== Exercise brief ==
Please copy every line from the following entries in which the word "edges" appears.

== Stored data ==
§ §

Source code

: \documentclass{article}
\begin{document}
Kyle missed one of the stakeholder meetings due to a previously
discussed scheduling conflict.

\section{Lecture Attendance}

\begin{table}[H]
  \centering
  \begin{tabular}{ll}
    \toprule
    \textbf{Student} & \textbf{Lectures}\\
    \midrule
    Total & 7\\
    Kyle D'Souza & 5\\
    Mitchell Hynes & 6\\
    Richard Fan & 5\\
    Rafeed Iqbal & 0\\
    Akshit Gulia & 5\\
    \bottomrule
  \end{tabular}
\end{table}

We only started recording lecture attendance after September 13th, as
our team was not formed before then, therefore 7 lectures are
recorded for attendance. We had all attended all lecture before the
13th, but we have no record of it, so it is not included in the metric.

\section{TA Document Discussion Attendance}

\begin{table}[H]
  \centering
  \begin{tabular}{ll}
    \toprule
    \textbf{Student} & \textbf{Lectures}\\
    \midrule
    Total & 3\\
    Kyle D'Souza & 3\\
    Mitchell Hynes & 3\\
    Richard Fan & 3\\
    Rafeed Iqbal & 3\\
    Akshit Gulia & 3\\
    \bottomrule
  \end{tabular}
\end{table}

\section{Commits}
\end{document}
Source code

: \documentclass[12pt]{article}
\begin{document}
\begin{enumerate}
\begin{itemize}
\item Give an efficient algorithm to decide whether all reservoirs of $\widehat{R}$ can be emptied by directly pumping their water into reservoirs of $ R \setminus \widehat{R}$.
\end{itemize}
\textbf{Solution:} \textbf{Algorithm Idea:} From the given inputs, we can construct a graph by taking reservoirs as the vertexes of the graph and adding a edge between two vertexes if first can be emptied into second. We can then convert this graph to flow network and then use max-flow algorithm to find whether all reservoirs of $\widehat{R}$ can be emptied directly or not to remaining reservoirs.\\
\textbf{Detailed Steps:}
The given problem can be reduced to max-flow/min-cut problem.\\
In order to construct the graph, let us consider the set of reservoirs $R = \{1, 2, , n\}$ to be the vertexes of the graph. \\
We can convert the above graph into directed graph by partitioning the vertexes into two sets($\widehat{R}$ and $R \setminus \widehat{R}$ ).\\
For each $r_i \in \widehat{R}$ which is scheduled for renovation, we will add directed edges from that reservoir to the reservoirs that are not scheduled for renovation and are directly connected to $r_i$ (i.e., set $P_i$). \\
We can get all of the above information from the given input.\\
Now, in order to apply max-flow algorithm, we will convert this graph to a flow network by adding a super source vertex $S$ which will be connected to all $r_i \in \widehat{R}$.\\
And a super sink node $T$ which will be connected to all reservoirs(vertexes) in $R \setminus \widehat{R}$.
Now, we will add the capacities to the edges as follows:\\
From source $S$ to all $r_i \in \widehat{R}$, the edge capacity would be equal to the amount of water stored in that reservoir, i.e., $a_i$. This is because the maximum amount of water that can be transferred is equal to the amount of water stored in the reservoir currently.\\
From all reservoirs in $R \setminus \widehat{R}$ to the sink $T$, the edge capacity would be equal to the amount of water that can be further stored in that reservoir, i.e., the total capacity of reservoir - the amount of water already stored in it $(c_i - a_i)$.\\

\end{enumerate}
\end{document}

§ §

== Answer space ==
For each $r_i \in \widehat{R}$ which is scheduled for renovation, we will add directed edges from that reservoir to the reservoirs that are not scheduled for renovation and are directly connected to $r_i$ (i.e., set $P_i$). \\
Now, we will add the capacities to the edges as follows:\\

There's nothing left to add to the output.